GIVEN DATA:

——

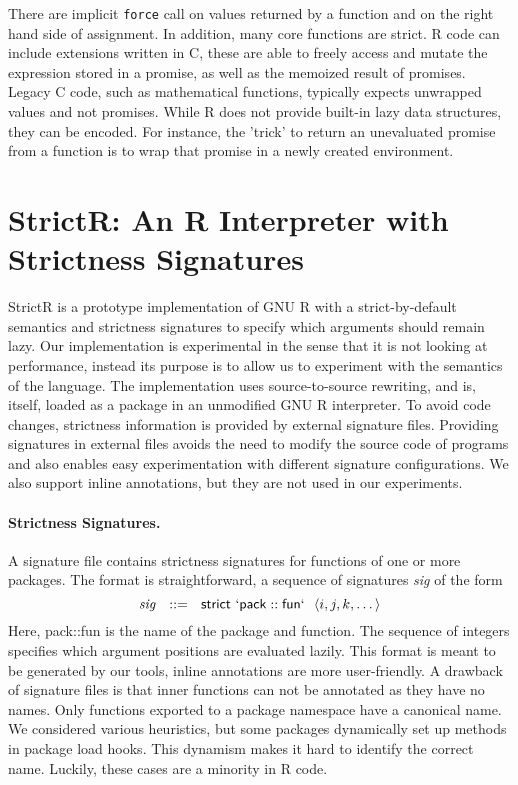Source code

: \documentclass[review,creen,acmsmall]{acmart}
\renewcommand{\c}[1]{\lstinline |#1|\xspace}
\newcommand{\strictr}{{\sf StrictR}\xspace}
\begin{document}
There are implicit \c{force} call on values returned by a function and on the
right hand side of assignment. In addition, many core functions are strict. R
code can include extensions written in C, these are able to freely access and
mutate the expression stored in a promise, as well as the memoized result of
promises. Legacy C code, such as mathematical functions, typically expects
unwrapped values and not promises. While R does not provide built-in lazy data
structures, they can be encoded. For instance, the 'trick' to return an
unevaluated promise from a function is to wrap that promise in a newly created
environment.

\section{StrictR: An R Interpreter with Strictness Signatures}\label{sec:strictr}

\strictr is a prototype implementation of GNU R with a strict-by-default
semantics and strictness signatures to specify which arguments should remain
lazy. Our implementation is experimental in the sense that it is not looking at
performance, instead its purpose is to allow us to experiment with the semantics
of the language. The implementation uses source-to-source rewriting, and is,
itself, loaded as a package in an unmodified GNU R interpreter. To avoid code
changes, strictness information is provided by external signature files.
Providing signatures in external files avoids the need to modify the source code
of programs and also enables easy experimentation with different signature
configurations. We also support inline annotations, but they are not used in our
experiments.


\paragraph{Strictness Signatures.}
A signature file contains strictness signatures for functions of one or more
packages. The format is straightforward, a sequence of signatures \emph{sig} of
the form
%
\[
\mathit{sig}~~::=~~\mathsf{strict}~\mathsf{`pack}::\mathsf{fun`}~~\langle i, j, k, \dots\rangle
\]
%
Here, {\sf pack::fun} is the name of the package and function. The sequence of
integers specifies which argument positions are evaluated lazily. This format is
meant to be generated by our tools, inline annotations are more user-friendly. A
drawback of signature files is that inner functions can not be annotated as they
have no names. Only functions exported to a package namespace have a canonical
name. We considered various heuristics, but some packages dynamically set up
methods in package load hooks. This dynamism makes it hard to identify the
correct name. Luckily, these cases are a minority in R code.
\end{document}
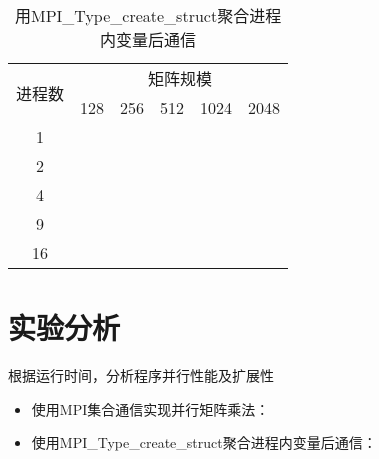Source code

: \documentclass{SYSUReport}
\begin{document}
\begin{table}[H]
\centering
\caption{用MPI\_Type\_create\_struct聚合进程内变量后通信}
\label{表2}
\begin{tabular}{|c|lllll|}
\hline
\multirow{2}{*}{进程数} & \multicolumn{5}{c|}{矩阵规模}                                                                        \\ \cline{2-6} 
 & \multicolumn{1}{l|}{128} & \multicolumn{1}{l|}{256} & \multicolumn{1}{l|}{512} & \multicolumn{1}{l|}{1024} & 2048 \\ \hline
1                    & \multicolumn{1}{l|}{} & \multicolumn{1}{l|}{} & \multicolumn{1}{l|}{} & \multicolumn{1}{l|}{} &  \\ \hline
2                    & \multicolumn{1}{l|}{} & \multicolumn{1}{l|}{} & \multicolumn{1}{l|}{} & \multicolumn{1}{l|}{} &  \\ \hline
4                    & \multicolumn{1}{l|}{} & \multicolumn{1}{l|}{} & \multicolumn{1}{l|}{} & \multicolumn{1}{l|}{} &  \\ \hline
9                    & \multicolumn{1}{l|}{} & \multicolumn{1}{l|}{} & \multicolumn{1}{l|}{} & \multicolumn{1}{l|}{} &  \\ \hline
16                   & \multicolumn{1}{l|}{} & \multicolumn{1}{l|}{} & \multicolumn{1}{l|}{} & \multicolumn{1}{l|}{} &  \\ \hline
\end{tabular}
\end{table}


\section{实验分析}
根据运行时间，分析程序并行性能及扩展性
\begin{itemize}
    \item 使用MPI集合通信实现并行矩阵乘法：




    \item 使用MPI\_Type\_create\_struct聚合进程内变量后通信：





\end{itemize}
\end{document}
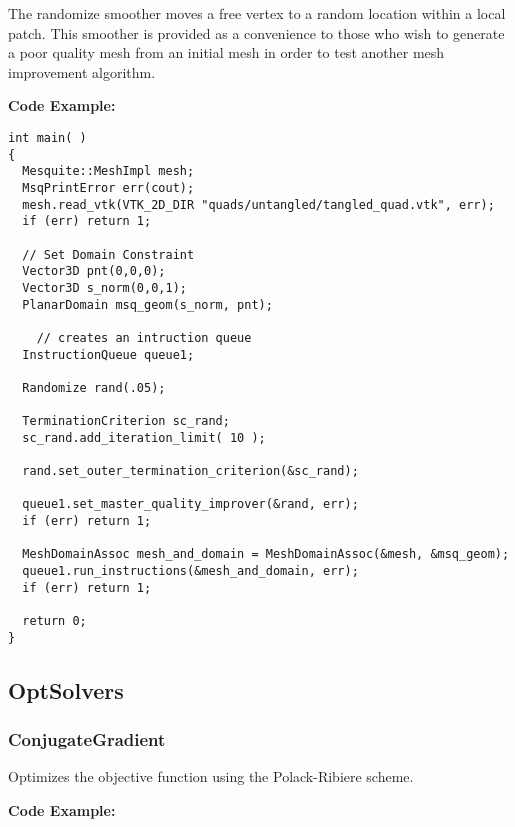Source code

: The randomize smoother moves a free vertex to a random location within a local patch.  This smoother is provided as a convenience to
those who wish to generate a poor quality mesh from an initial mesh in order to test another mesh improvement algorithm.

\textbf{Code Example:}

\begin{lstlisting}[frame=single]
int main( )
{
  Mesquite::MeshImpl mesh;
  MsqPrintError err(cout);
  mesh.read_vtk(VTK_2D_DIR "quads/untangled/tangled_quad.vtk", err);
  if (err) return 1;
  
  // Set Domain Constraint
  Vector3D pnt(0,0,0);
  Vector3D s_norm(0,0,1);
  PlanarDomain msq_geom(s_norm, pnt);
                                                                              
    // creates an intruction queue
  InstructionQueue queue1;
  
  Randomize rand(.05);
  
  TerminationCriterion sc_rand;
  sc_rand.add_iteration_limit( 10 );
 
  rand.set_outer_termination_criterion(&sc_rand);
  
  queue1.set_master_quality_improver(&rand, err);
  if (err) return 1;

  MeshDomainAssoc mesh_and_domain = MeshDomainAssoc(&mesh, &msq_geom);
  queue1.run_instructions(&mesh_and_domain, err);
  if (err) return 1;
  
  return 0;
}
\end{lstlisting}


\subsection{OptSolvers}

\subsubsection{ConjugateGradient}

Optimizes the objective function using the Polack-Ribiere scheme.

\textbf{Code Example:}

——

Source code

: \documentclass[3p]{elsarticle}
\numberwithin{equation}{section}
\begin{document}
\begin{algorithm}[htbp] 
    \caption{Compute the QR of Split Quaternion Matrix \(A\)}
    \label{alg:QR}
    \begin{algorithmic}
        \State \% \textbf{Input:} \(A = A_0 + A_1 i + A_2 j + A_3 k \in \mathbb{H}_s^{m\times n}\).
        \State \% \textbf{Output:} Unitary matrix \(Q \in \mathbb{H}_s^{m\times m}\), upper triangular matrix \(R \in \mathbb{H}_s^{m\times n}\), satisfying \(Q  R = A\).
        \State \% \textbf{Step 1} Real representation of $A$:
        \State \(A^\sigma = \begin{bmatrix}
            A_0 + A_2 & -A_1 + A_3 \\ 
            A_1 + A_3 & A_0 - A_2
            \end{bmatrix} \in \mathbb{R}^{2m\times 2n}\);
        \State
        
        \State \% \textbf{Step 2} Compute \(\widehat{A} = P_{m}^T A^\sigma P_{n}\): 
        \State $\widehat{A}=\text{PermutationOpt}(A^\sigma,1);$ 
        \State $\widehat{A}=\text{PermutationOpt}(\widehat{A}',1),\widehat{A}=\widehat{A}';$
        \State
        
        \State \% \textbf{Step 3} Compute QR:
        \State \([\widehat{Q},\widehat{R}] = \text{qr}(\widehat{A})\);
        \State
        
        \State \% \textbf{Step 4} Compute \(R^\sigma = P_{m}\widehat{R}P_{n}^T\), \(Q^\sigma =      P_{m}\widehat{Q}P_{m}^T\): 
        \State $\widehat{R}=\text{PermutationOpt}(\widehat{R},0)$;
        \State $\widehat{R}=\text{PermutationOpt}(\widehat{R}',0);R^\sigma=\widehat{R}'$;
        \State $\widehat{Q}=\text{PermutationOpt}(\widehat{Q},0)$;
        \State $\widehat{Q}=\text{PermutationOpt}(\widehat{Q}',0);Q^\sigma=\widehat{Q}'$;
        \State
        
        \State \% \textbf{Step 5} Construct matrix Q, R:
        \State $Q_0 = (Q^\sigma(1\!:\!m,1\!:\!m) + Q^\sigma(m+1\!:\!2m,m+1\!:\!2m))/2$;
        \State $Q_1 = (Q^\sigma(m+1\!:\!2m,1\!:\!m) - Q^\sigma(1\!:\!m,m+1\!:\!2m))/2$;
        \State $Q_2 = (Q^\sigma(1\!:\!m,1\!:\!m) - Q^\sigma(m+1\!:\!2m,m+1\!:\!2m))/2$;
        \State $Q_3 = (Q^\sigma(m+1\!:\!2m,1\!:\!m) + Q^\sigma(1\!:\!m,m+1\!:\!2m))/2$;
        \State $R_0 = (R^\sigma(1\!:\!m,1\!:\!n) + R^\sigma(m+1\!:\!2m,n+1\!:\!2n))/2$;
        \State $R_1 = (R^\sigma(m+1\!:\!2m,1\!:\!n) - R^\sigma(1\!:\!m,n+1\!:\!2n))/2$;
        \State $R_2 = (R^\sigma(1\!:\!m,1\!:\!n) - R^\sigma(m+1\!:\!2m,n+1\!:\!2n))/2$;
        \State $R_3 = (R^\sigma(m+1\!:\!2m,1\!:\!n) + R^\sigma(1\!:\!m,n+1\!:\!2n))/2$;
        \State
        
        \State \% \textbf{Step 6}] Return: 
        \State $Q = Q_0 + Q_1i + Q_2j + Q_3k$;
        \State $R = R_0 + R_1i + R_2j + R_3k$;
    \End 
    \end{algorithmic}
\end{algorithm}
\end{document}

——

TASK GOAL: Copy each line of the data above that holds "promises".

OUTPUT FOR THIS TASK:
promises. Legacy C code, such as mathematical functions, typically expects
unwrapped values and not promises. While R does not provide built-in lazy data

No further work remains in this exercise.